Prior to joining RCBC’s faculty, Syreeta was the Director of Social Services at a Trenton preschool.  This experience connecting with parents led to her publishing a number of children’s books that promote positive behavioral approaches for parents and teachers in addressing challenges such as ADHD and anger management.  She has over 15 years of experience in the mental health and social services fields, including providing psychotherapy for at-risk adolescents in the foster care system.  Syreeta is also an activist who regularly speaks about the psychological trauma of human trafficking.  As a member of the NJ Coalition against Human Trafficking, she has collaborated with the NJ FBI to assist survivors during investigations.  Through her work in the community, Syreeta was appointed to the Board of the Ann Klein Forensic Center by the Governor of New Jersey, and serves as the Vice Chair of the Mercer County Commission on the Status of Women.  Alongside these organizations, she continues to develop empowering programs for marginalized populations. 
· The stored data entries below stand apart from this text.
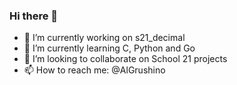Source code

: ### Hi there 👋

- 🔭 I’m currently working on s21_decimal
- 🌱 I’m currently learning C, Python and Go
- 👯 I’m looking to collaborate on School 21 projects
- 📫 How to reach me: @AlGrushino
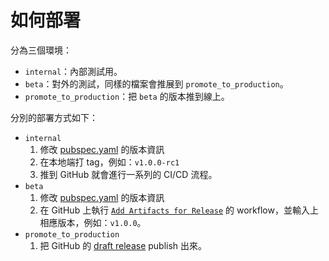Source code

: # 如何部署

分為三個環境：

- `internal`：內部測試用。
- `beta`：對外的測試，同樣的檔案會推展到 `promote_to_production`。
- `promote_to_production`：把 `beta` 的版本推到線上。

分別的部署方式如下：

- `internal`
  1. 修改 [pubspec.yaml](https://github.com/evan361425/flutter-pos-system/blob/master/pubspec.yaml) 的版本資訊
  2. 在本地端打 tag，例如：`v1.0.0-rc1`
  3. 推到 GitHub 就會進行一系列的 CI/CD 流程。
- `beta`
  1. 修改 [pubspec.yaml](https://github.com/evan361425/flutter-pos-system/blob/master/pubspec.yaml) 的版本資訊
  2. 在 GitHub 上執行 [`Add Artifacts for Release`](https://github.com/evan361425/flutter-pos-system/actions/workflows/release.yaml) 的 workflow，並輸入上相應版本，例如：`v1.0.0`。
- `promote_to_production`
  1. 把 GitHub 的 [draft release](https://github.com/evan361425/flutter-pos-system/releases) publish 出來。
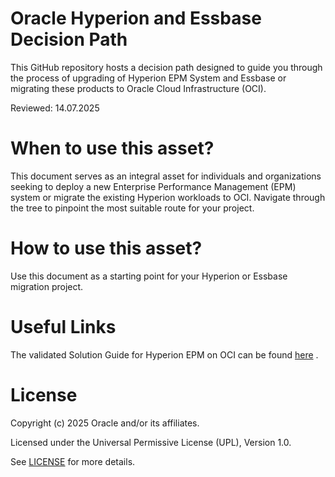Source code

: # Oracle Hyperion and Essbase Decision Path

This GitHub repository hosts a decision path designed to guide you through the process of upgrading of Hyperion EPM System and Essbase or migrating these products to Oracle Cloud Infrastructure (OCI).

Reviewed: 14.07.2025

# When to use this asset?

This document serves as an integral asset for individuals and organizations seeking to deploy a new Enterprise Performance Management (EPM) system or migrate the existing Hyperion workloads to OCI. Navigate through the tree to pinpoint the most suitable route for your project.

# How to use this asset?

Use this document as a starting point for your Hyperion or Essbase migration project.

# Useful Links
The validated Solution Guide for Hyperion EPM on OCI can be found [here](https://www.oracle.com/a/ocom/docs/cloud/hyperion-epm-on-oci-validated-solution-guide.pdf) .

# License

Copyright (c) 2025 Oracle and/or its affiliates.

Licensed under the Universal Permissive License (UPL), Version 1.0.

See [LICENSE](https://github.com/oracle-devrel/technology-engineering/blob/main/LICENSE) for more details.
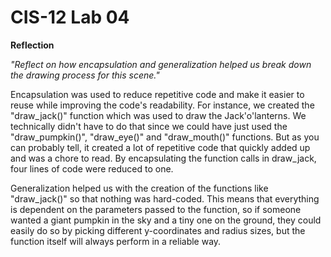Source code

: # CIS-12 Lab 04

<b> Reflection </b>

<i>"Reflect on how encapsulation and generalization helped us break down the drawing process for this scene."</i>

Encapsulation was used to reduce repetitive code and make it easier to reuse while improving the code's readability. 
For instance, we created the "draw_jack()" function which was used to draw the Jack'o'lanterns. We technically didn't 
have to do that since we could have just used the "draw_pumpkin()", "draw_eye()" and "draw_mouth()" functions. 
But as you can probably tell, it created a lot of repetitive code that quickly added up and was a chore to read. 
By encapsulating the function calls in draw_jack, four lines of code were reduced to one.

Generalization helped us with the creation of the functions like "draw_jack()" so that nothing was hard-coded. This 
means that everything is dependent on the parameters passed to the function, so if someone wanted a giant pumpkin in 
the sky and a tiny one on the ground, they could easily do so by picking different y-coordinates and radius sizes, but
the function itself will always perform in a reliable way.

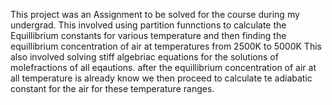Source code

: This project was an Assignment to be solved for the course during my undergrad.
This involved using partition funnctions to calculate the Equillibrium constants for various temperature and then finding the equillibrium concentration of air at temperatures from 2500K to 5000K
This also involved solving stiff algebriac equations for the solutions of molefractions of all eqautions. after the equillibrium concentration of air at all temperature is already know we then proceed to calculate te adiabatic constant for the air for these temperature ranges.
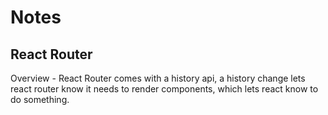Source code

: # Notes

## React Router

Overview - React Router comes with a history api, a history change lets react router know it needs to render components, which lets react know to do something.

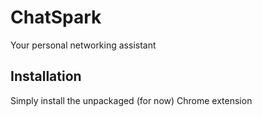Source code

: # ChatSpark
Your personal networking assistant

## Installation
Simply install the unpackaged (for now) Chrome extension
Syreeta credits her experiences at Temple University for impacting her professional development.  As a transfer student, she expected to be intimidated by Temple’s vast population, but when she arrived, she was able to network, form solid friendships and even call the Department of Psychology a place which “felt like home.”  As an undergrad, Syreeta recalled working as a research assistant for Dr. Marsha Weinraub’s NICHD Study of Early Child Care and Youth Development, and in Dr. Philip Kendall’s Child and Adolescent Anxiety Disorders Clinic. She explains, “each of these experiences were pivotal in my development as a student, an academic, and a professor.  They both enhanced my appreciation for the intersection of research, policy and practice. I understand how research can go beyond the laboratory to actually change lives, how to follow research protocols while having professional and ethical interactions with participants and how a research team should function in a way that is respectful and collegial.”  She is a firm believer that “your experience at Temple is what you make it.”  She began her first semester at Temple with a newborn baby, and still maintained a close connection to her studies.  She suggests that students take time to “read the flyers posted on bulletin boards about open positions in the department and take a chance to develop yourself.”  As a student, she took advantage of these opportunities because she believes it is important “to do more than just go to class and go home, even when there are diapers to change at home.”  Shortly after her undergraduate graduation, she married her husband, whom had proposed to her while working in a lab in Weiss Hall.  This summer, they will celebrate their 20th anniversary.